Lodgement of the election application


[11] I pass on to consider the respondents’ second point in limine. It concerns the lodgement of the applicants’ election application.


[12] Election applications are governed by Part VII of the Electoral Act. For our present purposes, it is important to signalize the irrefragable statutory stipulation that an s. 109 application must, without any allowance of discretion whatsoever, begin with the ‘presentation of election application’ in accordance with s. 110 of the Electoral Act, 1992. Section 110 provides:


(1) An election application shall be represented (it is clear by meaning and context, the last word should read ‘presented’) within 30 days after the day on which the result of the election in question has been declared as provided in this Act.


(2) Presentation of the application shall be made by lodging it with the registrar of the court.


(3) (a) At the time of the presentation of the application or within five

days thereafter, security for the payment of all costs, charges and expenses

that may become payable by the applicant –


  1. to any person which may be summoned as a witness on his or her behalf; and

(ii) to the person, or, in the case of an election on party lists, the political party whose election or return is complained of (hereinafter referred to as the respondent)


shall be furnished by or on behalf of the applicant.


(b) The security shall be for an amount determined by the registrar of the court and shall be furnished in money or by recognizance to the satisfaction of the said registrar.


(c) If the applicant complies with the provisions of paragraph (b), the application shall be deemed to be at issue, or, if there is no such compliance, no further proceedings shall be had on the application. (Emphasis added)


[13] Section 110 (1) provides that an s. 109 election application must be presented within 30 days after the date on which the results of the election in question are announced; and additionally, the statutorily prescribed mode of presentation of an election application in terms of s. 110 of the Electoral Act, 1992, is by the lodgement of the application with the Registrar of the Court.


[14] In casu, on the papers, it is not in dispute that 4 January 2010 was the 30th day; that is, the last day the applicants had to lodge their application with the Registrar. And if s. 110 (1) is read with Rule 3 of the Rules of Court, as it should, seeing that Part VII of the Electoral Act, 1992, does not provide for its own rules, the applicants were obliged by both the enabling Act and the Rules of Court to have lodged their application not later than 15h00 on 4 January 2010 within the meaning of rule 3 of the Rules of Court, which must apply in the circumstances. Thus, I hold that 15H00 on 4 January 2010 are the critical time and date in the present matter. Rule 3 provides:

Except on Saturdays, Sundays and Public Holidays, the offices of the registrar shall be open from 9 a.m. to 1 p.m. and from 2 p.m. to 4 p.m., save that, for the purpose of issuing any process or filing any document, other than a notice of intention to defend, the offices shall be open from 9 a.m. to 1 p.m. and from 2 p.m. to 3 p.m. and the registrar may in exceptional circumstances issue process and accept documents at any time, and shall do so when directed by the court or a judge. (Emphasis added)

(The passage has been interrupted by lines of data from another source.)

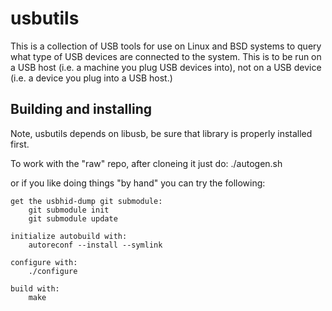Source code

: <!---
SPDX-License-Identifier: GPL-2.0+
Copyright (c) 2018 Greg Kroah-Hartman <gregkh@linuxfoundation.org>
-->
# usbutils

This is a collection of USB tools for use on Linux and BSD systems to
query what type of USB devices are connected to the system.  This is to
be run on a USB host (i.e. a machine you plug USB devices into), not on
a USB device (i.e. a device you plug into a USB host.)

## Building and installing

Note, usbutils depends on libusb, be sure that library is properly
installed first.

To work with the "raw" repo, after cloneing it just do:
	./autogen.sh

or if you like doing things "by hand" you can try the following:

	get the usbhid-dump git submodule:
		git submodule init
		git submodule update

	initialize autobuild with:
		autoreconf --install --symlink

	configure with:
		./configure

	build with:
		make
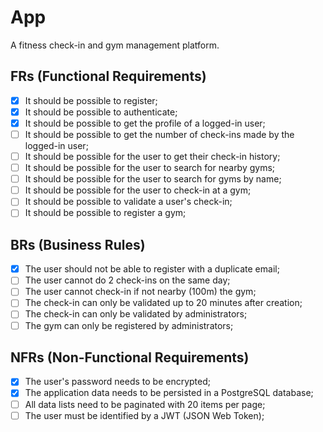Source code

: # App

A fitness check-in and gym management platform.

## FRs (Functional Requirements)

- [x] It should be possible to register;
- [x] It should be possible to authenticate;
- [x] It should be possible to get the profile of a logged-in user;
- [ ] It should be possible to get the number of check-ins made by the logged-in user;
- [ ] It should be possible for the user to get their check-in history;
- [ ] It should be possible for the user to search for nearby gyms;
- [ ] It should be possible for the user to search for gyms by name;
- [ ] It should be possible for the user to check-in at a gym;
- [ ] It should be possible to validate a user's check-in;
- [ ] It should be possible to register a gym;

## BRs (Business Rules)

- [x] The user should not be able to register with a duplicate email;
- [ ] The user cannot do 2 check-ins on the same day;
- [ ] The user cannot check-in if not nearby (100m) the gym;
- [ ] The check-in can only be validated up to 20 minutes after creation;
- [ ] The check-in can only be validated by administrators;
- [ ] The gym can only be registered by administrators;

## NFRs (Non-Functional Requirements)

- [x] The user's password needs to be encrypted;
- [x] The application data needs to be persisted in a PostgreSQL database;
- [ ] All data lists need to be paginated with 20 items per page;
- [ ] The user must be identified by a JWT (JSON Web Token);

[15] In this regard, I find on the papers that it is indisputable that the applicants lodged their application with the Registrar of the Court in terms of s. 110 of the Electoral Act, 1992, at 16h30 on 4 January 2010; and according to the respondents, the applicants’ disobedience of s. 110(2) of the Electoral Act, 1992, and rule 3 of the Rules of Court should result in nullification of the application.


[16] In the replying papers the applicants’ Mr Haufiku filed of record an affidavit by their instructing counsel, Mr. Louw, in which he purports to state that when he presented the application to Court on 4 January 2010 he had ‘personally arranged with the acting registrar that was on duty for that day, for the filing of the applicants’ application, which I informed her was an election application. She was made aware of the fact that it had been prepared under severe time constraints. The said acting registrar agreed to the arrangement.’) No such allegation was made in the founding papers and, besides, the assistant registrar is not named nor does she confirm that allegation pertaining to her.


[17] The gravamen of the applicants’ argument in response to the respondents’ second point in limine is that in her discretion, the Registrar may accept documents at any time. In this regard, the applicants submitted further, ‘This is a matter which falls entirely within the discretion of the Registrar. In doing so, he requires no intervention or direction of the Court.’ That may be so, but what the applicants’ counsel forgets is that the Registrar’s discretion under the said rule 3 is not an absolute or unfettered discretion; it is, rather, a guided and fettered discretion. The words ‘in exceptional circumstances’ indicate the lines on which the Registrar’s mind must naturally proceed in exercising the discretion which rule 3 confers on her. (See The Government of the Republic of Namibia v Uvhungu–Vhungu Farm Development Corporation Case No. I1332/2009 (judgment on 7 October 2009) (Unreported) at p. 3, applying dictum by Innes CJ in Rood v Wallach 1904 TS 257 at 258. The upshot of this qualification is that the exercise of the Registrar’s discretion is also fettered inasmuch as she can only lawfully and properly exercise the discretion and accept documents at any time outside the prescribed time limit, as she did in the present case, only if exceptional circumstances existed. That is what rule 3 requires.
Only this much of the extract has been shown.